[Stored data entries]
::::

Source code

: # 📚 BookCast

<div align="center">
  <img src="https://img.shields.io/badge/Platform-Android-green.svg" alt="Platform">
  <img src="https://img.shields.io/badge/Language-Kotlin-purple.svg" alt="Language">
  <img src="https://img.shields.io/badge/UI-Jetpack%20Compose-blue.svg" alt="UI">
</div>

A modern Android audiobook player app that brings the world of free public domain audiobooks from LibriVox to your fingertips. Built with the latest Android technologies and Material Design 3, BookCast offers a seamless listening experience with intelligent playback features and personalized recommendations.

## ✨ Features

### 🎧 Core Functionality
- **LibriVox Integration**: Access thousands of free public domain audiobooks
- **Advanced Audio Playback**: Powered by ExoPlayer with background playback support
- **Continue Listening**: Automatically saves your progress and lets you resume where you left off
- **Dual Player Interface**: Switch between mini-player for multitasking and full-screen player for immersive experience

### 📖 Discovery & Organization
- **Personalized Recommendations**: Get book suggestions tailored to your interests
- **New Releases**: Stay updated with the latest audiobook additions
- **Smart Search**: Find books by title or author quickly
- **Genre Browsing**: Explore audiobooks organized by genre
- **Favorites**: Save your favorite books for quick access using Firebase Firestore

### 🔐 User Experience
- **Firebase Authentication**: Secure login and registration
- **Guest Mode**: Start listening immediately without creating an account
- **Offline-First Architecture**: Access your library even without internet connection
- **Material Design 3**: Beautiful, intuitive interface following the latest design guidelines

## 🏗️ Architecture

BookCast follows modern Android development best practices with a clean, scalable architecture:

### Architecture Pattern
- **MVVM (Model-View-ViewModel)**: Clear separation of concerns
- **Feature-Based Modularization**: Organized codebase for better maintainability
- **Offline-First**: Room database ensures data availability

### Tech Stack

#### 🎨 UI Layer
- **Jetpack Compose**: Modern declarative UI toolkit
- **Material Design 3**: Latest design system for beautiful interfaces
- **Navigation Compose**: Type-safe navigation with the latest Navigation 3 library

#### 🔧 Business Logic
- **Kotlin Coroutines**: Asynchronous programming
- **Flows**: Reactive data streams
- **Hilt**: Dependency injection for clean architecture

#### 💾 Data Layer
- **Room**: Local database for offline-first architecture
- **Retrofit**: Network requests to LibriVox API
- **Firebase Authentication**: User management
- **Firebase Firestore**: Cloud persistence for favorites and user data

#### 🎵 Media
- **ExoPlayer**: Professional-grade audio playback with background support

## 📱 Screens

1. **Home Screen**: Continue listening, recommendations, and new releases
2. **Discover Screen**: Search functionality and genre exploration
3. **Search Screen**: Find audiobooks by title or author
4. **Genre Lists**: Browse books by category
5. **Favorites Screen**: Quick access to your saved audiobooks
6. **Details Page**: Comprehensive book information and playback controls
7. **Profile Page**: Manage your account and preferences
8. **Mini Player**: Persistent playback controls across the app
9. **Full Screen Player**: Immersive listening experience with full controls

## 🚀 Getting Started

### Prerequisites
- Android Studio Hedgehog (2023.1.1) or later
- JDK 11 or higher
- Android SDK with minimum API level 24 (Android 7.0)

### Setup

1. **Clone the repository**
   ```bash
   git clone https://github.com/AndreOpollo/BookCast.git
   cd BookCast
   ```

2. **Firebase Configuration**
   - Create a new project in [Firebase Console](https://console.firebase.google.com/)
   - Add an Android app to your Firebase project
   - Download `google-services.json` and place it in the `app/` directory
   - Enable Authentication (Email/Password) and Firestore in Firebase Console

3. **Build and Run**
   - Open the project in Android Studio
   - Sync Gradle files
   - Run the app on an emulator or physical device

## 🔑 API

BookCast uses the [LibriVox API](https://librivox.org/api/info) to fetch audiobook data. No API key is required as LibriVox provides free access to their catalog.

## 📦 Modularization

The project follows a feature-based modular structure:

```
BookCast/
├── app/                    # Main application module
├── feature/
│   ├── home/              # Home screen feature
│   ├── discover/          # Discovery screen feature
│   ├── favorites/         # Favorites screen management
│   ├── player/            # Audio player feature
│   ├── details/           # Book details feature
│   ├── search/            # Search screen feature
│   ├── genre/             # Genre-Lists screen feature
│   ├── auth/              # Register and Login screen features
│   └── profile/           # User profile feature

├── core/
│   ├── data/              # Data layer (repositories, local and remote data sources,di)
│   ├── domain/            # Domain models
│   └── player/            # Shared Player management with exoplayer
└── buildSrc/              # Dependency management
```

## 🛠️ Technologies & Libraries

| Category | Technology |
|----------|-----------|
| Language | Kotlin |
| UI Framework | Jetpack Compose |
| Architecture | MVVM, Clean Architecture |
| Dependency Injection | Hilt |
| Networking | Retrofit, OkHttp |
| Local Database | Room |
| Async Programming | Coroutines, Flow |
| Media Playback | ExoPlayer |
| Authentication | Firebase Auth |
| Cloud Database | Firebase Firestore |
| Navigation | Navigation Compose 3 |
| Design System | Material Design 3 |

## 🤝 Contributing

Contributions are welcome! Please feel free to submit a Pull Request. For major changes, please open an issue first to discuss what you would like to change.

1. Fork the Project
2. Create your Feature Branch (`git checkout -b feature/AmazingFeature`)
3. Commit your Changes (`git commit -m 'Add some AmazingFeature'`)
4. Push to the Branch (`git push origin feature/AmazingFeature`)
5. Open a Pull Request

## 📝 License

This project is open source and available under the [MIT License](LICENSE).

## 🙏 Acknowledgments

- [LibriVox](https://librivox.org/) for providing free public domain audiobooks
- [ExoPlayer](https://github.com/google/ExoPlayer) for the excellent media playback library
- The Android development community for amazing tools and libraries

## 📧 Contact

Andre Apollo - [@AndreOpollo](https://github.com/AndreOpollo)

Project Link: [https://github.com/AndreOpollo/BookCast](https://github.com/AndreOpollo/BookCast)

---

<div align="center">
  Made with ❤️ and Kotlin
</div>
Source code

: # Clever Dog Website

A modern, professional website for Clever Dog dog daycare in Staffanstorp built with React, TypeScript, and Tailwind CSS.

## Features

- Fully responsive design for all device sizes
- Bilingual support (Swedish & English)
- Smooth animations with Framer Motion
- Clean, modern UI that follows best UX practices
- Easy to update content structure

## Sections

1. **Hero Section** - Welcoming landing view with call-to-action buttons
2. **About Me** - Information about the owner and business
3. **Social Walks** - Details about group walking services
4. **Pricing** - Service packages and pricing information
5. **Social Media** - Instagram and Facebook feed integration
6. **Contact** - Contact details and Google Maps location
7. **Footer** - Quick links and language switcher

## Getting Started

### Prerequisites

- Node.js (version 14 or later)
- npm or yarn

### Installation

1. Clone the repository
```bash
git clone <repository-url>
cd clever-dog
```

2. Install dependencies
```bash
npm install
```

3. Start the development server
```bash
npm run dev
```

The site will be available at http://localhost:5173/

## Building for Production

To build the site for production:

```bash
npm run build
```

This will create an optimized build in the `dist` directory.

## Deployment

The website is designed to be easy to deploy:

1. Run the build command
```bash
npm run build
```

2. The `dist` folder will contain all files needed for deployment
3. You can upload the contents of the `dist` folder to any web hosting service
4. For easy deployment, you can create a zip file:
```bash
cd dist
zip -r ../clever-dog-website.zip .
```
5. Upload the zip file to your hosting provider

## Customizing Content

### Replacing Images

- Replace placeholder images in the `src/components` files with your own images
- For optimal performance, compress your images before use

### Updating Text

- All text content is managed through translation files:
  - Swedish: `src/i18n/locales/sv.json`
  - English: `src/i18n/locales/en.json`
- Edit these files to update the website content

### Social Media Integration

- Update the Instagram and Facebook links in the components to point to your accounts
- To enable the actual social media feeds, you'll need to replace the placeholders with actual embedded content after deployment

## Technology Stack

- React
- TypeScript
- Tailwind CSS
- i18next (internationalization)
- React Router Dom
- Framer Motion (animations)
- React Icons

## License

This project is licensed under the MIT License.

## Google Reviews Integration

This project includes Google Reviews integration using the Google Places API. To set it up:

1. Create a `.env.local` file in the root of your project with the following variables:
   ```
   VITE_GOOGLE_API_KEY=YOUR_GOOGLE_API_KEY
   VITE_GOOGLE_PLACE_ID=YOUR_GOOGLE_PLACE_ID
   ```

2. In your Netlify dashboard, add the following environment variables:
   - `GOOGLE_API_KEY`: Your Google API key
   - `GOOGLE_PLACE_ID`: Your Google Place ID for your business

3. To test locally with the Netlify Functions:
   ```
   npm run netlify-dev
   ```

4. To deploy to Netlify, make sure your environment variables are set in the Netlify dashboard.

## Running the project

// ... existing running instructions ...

::::

▸ YOUR ASSIGNMENT: All lines in the entries above that hold the word "development" need to be copied.

▸ SOLUTION TO THE PROBLEM:
BookCast follows modern Android development best practices with a clean, scalable architecture:
- The Android development community for amazing tools and libraries
3. Start the development server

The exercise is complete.